TASK INPUT: Begin

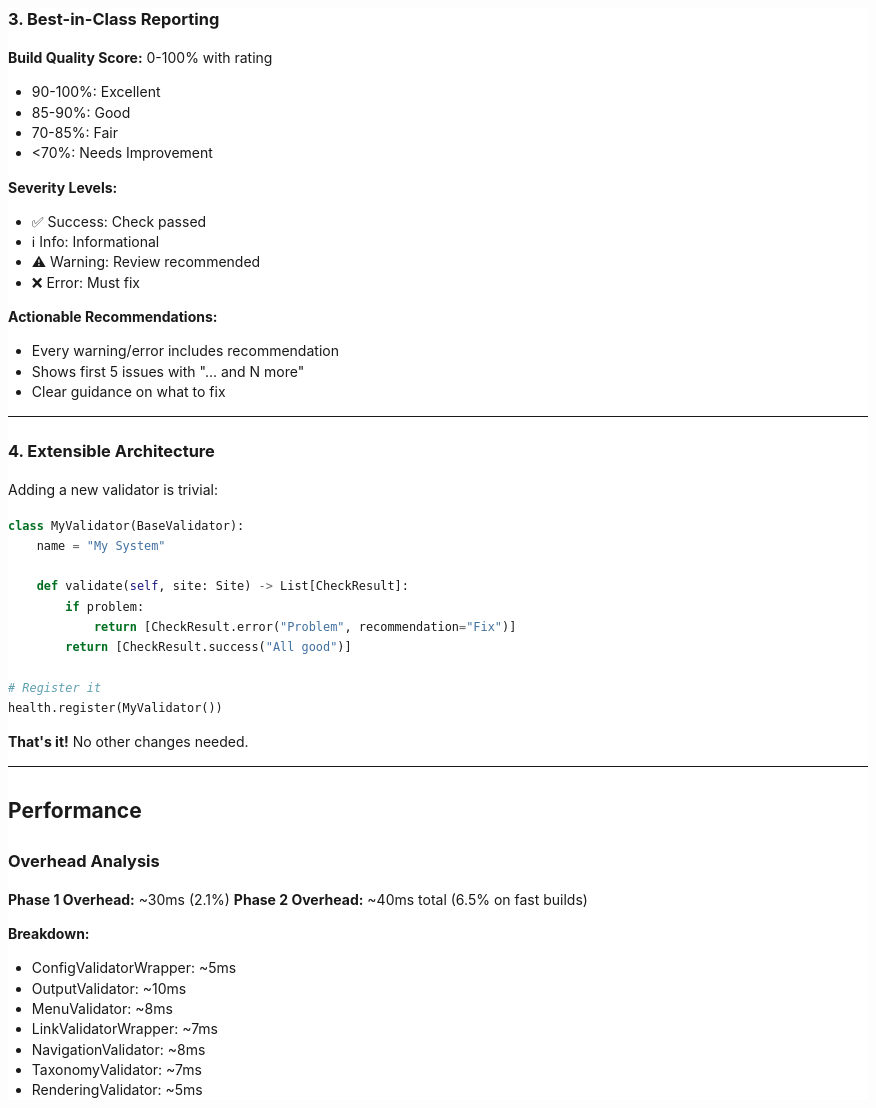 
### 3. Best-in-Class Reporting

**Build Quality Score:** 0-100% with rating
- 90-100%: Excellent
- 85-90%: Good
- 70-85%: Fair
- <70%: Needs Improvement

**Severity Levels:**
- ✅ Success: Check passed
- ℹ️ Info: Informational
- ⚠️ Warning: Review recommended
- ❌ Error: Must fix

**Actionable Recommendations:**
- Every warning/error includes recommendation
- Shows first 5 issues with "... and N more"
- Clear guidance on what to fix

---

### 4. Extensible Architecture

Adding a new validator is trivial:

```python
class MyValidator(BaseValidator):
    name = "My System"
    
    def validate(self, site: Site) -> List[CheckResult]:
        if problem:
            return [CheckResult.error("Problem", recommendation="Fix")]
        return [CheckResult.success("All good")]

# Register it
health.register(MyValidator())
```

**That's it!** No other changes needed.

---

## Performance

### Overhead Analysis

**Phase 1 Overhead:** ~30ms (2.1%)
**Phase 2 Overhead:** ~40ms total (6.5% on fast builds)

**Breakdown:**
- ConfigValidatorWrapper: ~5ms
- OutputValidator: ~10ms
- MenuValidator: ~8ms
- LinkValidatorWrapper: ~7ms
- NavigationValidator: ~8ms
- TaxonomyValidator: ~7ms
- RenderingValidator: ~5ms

TASK INPUT: End

TASK BRIEF:
Retype exactly the lines from the one containing "- ❌ Error: Must fix" through the last line of the records above, including both.

SOLUTION FOR THIS PROBLEM:
- ❌ Error: Must fix

**Actionable Recommendations:**
- Every warning/error includes recommendation
- Shows first 5 issues with "... and N more"
- Clear guidance on what to fix

---

### 4. Extensible Architecture

Adding a new validator is trivial:

```python
class MyValidator(BaseValidator):
    name = "My System"
    
    def validate(self, site: Site) -> List[CheckResult]:
        if problem:
            return [CheckResult.error("Problem", recommendation="Fix")]
        return [CheckResult.success("All good")]

# Register it
health.register(MyValidator())
```

**That's it!** No other changes needed.

---

## Performance

### Overhead Analysis

**Phase 1 Overhead:** ~30ms (2.1%)
**Phase 2 Overhead:** ~40ms total (6.5% on fast builds)

**Breakdown:**
- ConfigValidatorWrapper: ~5ms
- OutputValidator: ~10ms
- MenuValidator: ~8ms
- LinkValidatorWrapper: ~7ms
- NavigationValidator: ~8ms
- TaxonomyValidator: ~7ms
- RenderingValidator: ~5ms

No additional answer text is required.